▸ **What you are asked to do**: Lift out all lines below that contain "required".

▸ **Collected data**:

== Segment start ==

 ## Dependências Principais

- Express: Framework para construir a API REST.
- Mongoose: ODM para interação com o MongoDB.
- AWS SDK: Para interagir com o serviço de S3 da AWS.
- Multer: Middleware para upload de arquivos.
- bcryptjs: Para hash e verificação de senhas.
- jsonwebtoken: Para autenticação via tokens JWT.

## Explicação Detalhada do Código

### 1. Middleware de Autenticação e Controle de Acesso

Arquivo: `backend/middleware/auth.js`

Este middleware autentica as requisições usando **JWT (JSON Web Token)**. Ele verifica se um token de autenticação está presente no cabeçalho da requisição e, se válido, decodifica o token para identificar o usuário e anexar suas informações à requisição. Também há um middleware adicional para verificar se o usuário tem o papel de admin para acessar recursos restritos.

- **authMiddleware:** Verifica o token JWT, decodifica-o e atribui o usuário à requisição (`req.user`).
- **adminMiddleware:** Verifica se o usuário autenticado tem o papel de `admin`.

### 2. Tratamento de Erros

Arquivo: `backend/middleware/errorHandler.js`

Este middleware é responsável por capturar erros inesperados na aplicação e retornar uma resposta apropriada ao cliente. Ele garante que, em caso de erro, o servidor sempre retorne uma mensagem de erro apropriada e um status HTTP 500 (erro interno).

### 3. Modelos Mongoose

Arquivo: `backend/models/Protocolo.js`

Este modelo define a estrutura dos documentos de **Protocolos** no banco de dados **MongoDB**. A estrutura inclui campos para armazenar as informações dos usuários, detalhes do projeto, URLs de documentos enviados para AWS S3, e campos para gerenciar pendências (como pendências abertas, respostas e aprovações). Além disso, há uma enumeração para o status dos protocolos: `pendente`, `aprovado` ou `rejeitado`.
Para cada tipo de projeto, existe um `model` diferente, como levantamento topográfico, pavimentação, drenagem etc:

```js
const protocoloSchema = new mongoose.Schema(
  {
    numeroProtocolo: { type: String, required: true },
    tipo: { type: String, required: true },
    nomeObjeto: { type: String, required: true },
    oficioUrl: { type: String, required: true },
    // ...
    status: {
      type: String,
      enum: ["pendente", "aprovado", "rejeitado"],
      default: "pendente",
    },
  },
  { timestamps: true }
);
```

== Segment end ==

▸ **Answer section**:
    numeroProtocolo: { type: String, required: true },
    tipo: { type: String, required: true },
    nomeObjeto: { type: String, required: true },
    oficioUrl: { type: String, required: true },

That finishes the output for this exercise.